A cartilha do ‘networker’
O ‘networker’ é um influenciador de si próprio: a única marca com a qual trabalha é ele mesmo
O ‘networker’ é mais ‘net’ do que ‘worker’. Passa a vida na ‘net’, mesmo quando está no ‘work’.
O ‘networker’ não convive, interage. Não diz, publica. Não conta, partilha. Não tem amigos, tem contactos. Não tem emoções, tem ‘emojis’.
Não frequenta jantares nem festas: tudo são eventos.
O ‘networker’ é um socialite nos tempos livres. Por oposição ao socialite profissional, que não tem ocupação conhecida, apenas tempos livres.
Quando o ‘’networker’ é visto em vários eventos com a mesma indumentária (sempre impecável), ou com pequenas variantes, como a presença ou ausência de um casaco ou de uma écharpe, isso não é sinal de preguiça, falta de higiene, ou fraca imaginação. É sinal de que o ‘networker’ esteve em vários eventos no mesmo dia, às vezes na mesma hora. O ‘networker’ é ubíquo.
Regra geral, o ‘networker’ está numa relação. A namorada, namorado, mulher ou marido raramente aparecem ao seu lado nas fotos, por uma de duas razões: porque não aguentam o ritmo dos eventos, ou porque são eles que tiram a foto.
O ‘networker’ segue o almanaque Borda d’Água das redes sociais: sabe as melhores horas para publicar, os melhores dias da semana para postar, os melhores temas para partilhar. O ‘networker’ é um hortelão que semeia e cultiva sabiamente conteúdo para colher ‘engagement’, ‘reach’ e outros frutos do fértil solo das redes.

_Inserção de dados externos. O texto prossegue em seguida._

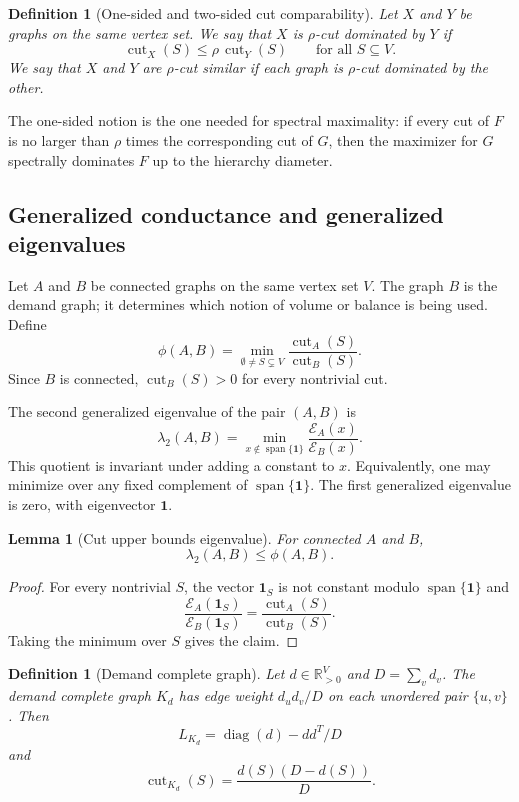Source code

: \documentclass[11pt]{article}
\newtheorem{lemma}[theorem]{Lemma}
\newtheorem{definition}[theorem]{Definition}
\newcommand{\R}{\mathbb{R}}
\newcommand{\one}{\mathbf{1}}
\newcommand{\cut}{\operatorname{cut}}
\newcommand{\diag}{\operatorname{diag}}
\newcommand{\E}{\mathcal{E}}
\begin{document}
\begin{definition}[One-sided and two-sided cut comparability]
Let $X$ and $Y$ be graphs on the same vertex set.  We say that $X$ is
$\rho$-cut dominated by $Y$ if
\[
  \cut_X(S)\le \rho\,\cut_Y(S)\qquad\text{for all }S\subseteq V.
\]
We say that $X$ and $Y$ are $\rho$-cut similar if each graph is
$\rho$-cut dominated by the other.
\end{definition}

The one-sided notion is the one needed for spectral maximality: if every cut
of $F$ is no larger than $\rho$ times the corresponding cut of $G$, then the
maximizer for $G$ spectrally dominates $F$ up to the hierarchy diameter.

\subsection{Generalized conductance and generalized eigenvalues}

Let $A$ and $B$ be connected graphs on the same vertex set $V$.  The graph
$B$ is the demand graph; it determines which notion of volume or balance is
being used.  Define
\[
  \phi(A,B)=\min_{\emptyset\ne S\subsetneq V}
    \frac{\cut_A(S)}{\cut_B(S)} .
\]
Since $B$ is connected, $\cut_B(S)>0$ for every nontrivial cut.

The second generalized eigenvalue of the pair $(A,B)$ is
\[
  \lambda_2(A,B)=
  \min_{x\notin \operatorname{span}\{\one\}}
  \frac{\E_A(x)}{\E_B(x)} .
\]
This quotient is invariant under adding a constant to $x$.  Equivalently,
one may minimize over any fixed complement of $\operatorname{span}\{\one\}$.
The first generalized eigenvalue is zero, with eigenvector $\one$.

\begin{lemma}[Cut upper bounds eigenvalue]
\label{lem:lambda-le-phi}
For connected $A$ and $B$,
\[
  \lambda_2(A,B)\le \phi(A,B).
\]
\end{lemma}

\begin{proof}
For every nontrivial $S$, the vector $\mathbf{1}_S$ is not constant modulo
$\operatorname{span}\{\one\}$ and
\[
  \frac{\E_A(\mathbf{1}_S)}{\E_B(\mathbf{1}_S)}
  =\frac{\cut_A(S)}{\cut_B(S)} .
\]
Taking the minimum over $S$ gives the claim.
\end{proof}

\begin{definition}[Demand complete graph]
Let $d\in\R_{>0}^V$ and $D=\sum_v d_v$.  The demand complete graph $K_d$ has
edge weight $d_ud_v/D$ on each unordered pair $\{u,v\}$.  Then
\[
  L_{K_d}=\diag(d)-dd^T/D
\]
and
\[
  \cut_{K_d}(S)=\frac{d(S)(D-d(S))}{D}.
\]
\end{definition}
\end{document}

O ‘networker’ é uma figura pública ao contrário: nem todos o conhecem, mas ele conhece toda a gente.
O ‘networker’ nunca esquece um nome, mas, se por acaso esquecer, tem truques:
— O seu nome é…
— Liliana.
— Sim, esse eu sei. Falava do apelido.
O ‘networker’ é uma espécie de professor de educação física. Não é grande futebolista, nem basquetebolista, nem voleibolista, nem andebolista, nem nadador, nem saltador, nem patinador, nem corredor, nem ginasta, nem nada. Se fosse, seria isso e não professor, no entanto, sente-se habilitado a ensinar todas as modalidades.
O ‘networker’ é um influenciador de si próprio: a única marca com a qual trabalha é ele mesmo.
O ‘networker’ fotografa muito, fotografa-se ainda mais, mas sobretudo escreve. Além de mensagens, como toda a gente, escreve livros, geralmente técnicos ou de motivação, escreve prefácios, escreve posfácios e escreve artigos sobre o tema no qual é um reconhecido especialista: tudo em geral.
O ‘networker’ também não desdenha apresentar o livro de alguém, caso em que, em vez de escrever, terá de falar, mas isso não é problema: não tardará a escrever um ‘post’ sobre a “importante obra que tive o privilégio de apresentar”.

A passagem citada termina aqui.